##### DATA FOR ANALYSIS #####
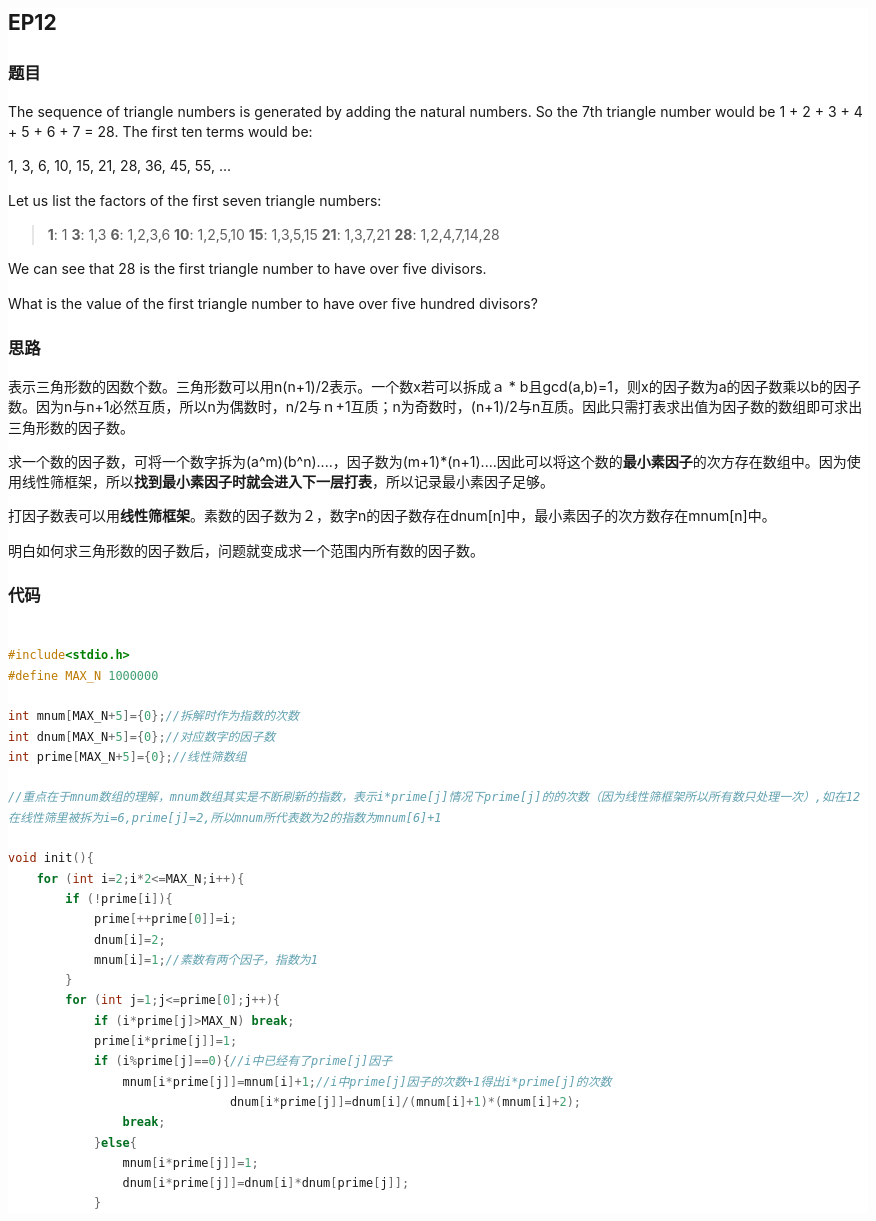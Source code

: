 ## EP12

### 题目

The sequence of triangle numbers is generated by adding the natural numbers. So the 7th triangle number would be 1 + 2 + 3 + 4 + 5 + 6 + 7 = 28. The first ten terms would be:

1, 3, 6, 10, 15, 21, 28, 36, 45, 55, ...

Let us list the factors of the first seven triangle numbers:

>  **1**: 1
>  **3**: 1,3
>  **6**: 1,2,3,6
> **10**: 1,2,5,10
> **15**: 1,3,5,15
> **21**: 1,3,7,21
> **28**: 1,2,4,7,14,28

We can see that 28 is the first triangle number to have over five divisors.

What is the value of the first triangle number to have over five hundred divisors?

### 思路

表示三角形数的因数个数。三角形数可以用n(n+1)/2表示。一个数x若可以拆成ａ * b且gcd(a,b)=1，则x的因子数为a的因子数乘以b的因子数。因为n与n+1必然互质，所以n为偶数时，n/2与ｎ+1互质；n为奇数时，(n+1)/2与n互质。因此只需打表求出值为因子数的数组即可求出三角形数的因子数。

求一个数的因子数，可将一个数字拆为(a^m)(b^n)....，因子数为(m+1)*(n+1)....因此可以将这个数的**最小素因子**的次方存在数组中。因为使用线性筛框架，所以**找到最小素因子时就会进入下一层打表**，所以记录最小素因子足够。

打因子数表可以用**线性筛框架**。素数的因子数为２，数字n的因子数存在dnum[n]中，最小素因子的次方数存在mnum[n]中。

明白如何求三角形数的因子数后，问题就变成求一个范围内所有数的因子数。

### 代码

```c

#include<stdio.h>
#define MAX_N 1000000

int mnum[MAX_N+5]={0};//拆解时作为指数的次数
int dnum[MAX_N+5]={0};//对应数字的因子数
int prime[MAX_N+5]={0};//线性筛数组

//重点在于mnum数组的理解，mnum数组其实是不断刷新的指数，表示i*prime[j]情况下prime[j]的的次数（因为线性筛框架所以所有数只处理一次）,如在12在线性筛里被拆为i=6,prime[j]=2,所以mnum所代表数为2的指数为mnum[6]+1

void init(){
    for (int i=2;i*2<=MAX_N;i++){
        if (!prime[i]){
            prime[++prime[0]]=i;
            dnum[i]=2;
            mnum[i]=1;//素数有两个因子，指数为1
        }
        for (int j=1;j<=prime[0];j++){
            if (i*prime[j]>MAX_N) break;
            prime[i*prime[j]]=1;
            if (i%prime[j]==0){//i中已经有了prime[j]因子
                mnum[i*prime[j]]=mnum[i]+1;//i中prime[j]因子的次数+1得出i*prime[j]的次数
                               dnum[i*prime[j]]=dnum[i]/(mnum[i]+1)*(mnum[i]+2);
                break;
            }else{
                mnum[i*prime[j]]=1;
                dnum[i*prime[j]]=dnum[i]*dnum[prime[j]];
            }
```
#####
* ACTIVITY: Leaving every picture out, output the data exactly as it stands.

* RESPONSE TO THIS EXERCISE:
Source code

: ## EP12

### 题目

The sequence of triangle numbers is generated by adding the natural numbers. So the 7th triangle number would be 1 + 2 + 3 + 4 + 5 + 6 + 7 = 28. The first ten terms would be:

1, 3, 6, 10, 15, 21, 28, 36, 45, 55, ...

Let us list the factors of the first seven triangle numbers:

>  **1**: 1
>  **3**: 1,3
>  **6**: 1,2,3,6
> **10**: 1,2,5,10
> **15**: 1,3,5,15
> **21**: 1,3,7,21
> **28**: 1,2,4,7,14,28

We can see that 28 is the first triangle number to have over five divisors.

What is the value of the first triangle number to have over five hundred divisors?

### 思路

表示三角形数的因数个数。三角形数可以用n(n+1)/2表示。一个数x若可以拆成ａ * b且gcd(a,b)=1，则x的因子数为a的因子数乘以b的因子数。因为n与n+1必然互质，所以n为偶数时，n/2与ｎ+1互质；n为奇数时，(n+1)/2与n互质。因此只需打表求出值为因子数的数组即可求出三角形数的因子数。

求一个数的因子数，可将一个数字拆为(a^m)(b^n)....，因子数为(m+1)*(n+1)....因此可以将这个数的**最小素因子**的次方存在数组中。因为使用线性筛框架，所以**找到最小素因子时就会进入下一层打表**，所以记录最小素因子足够。

打因子数表可以用**线性筛框架**。素数的因子数为２，数字n的因子数存在dnum[n]中，最小素因子的次方数存在mnum[n]中。

明白如何求三角形数的因子数后，问题就变成求一个范围内所有数的因子数。

### 代码

```c

#include<stdio.h>
#define MAX_N 1000000

int mnum[MAX_N+5]={0};//拆解时作为指数的次数
int dnum[MAX_N+5]={0};//对应数字的因子数
int prime[MAX_N+5]={0};//线性筛数组

//重点在于mnum数组的理解，mnum数组其实是不断刷新的指数，表示i*prime[j]情况下prime[j]的的次数（因为线性筛框架所以所有数只处理一次）,如在12在线性筛里被拆为i=6,prime[j]=2,所以mnum所代表数为2的指数为mnum[6]+1

void init(){
    for (int i=2;i*2<=MAX_N;i++){
        if (!prime[i]){
            prime[++prime[0]]=i;
            dnum[i]=2;
            mnum[i]=1;//素数有两个因子，指数为1
        }
        for (int j=1;j<=prime[0];j++){
            if (i*prime[j]>MAX_N) break;
            prime[i*prime[j]]=1;
            if (i%prime[j]==0){//i中已经有了prime[j]因子
                mnum[i*prime[j]]=mnum[i]+1;//i中prime[j]因子的次数+1得出i*prime[j]的次数
                               dnum[i*prime[j]]=dnum[i]/(mnum[i]+1)*(mnum[i]+2);
                break;
            }else{
                mnum[i*prime[j]]=1;
                dnum[i*prime[j]]=dnum[i]*dnum[prime[j]];
            }
```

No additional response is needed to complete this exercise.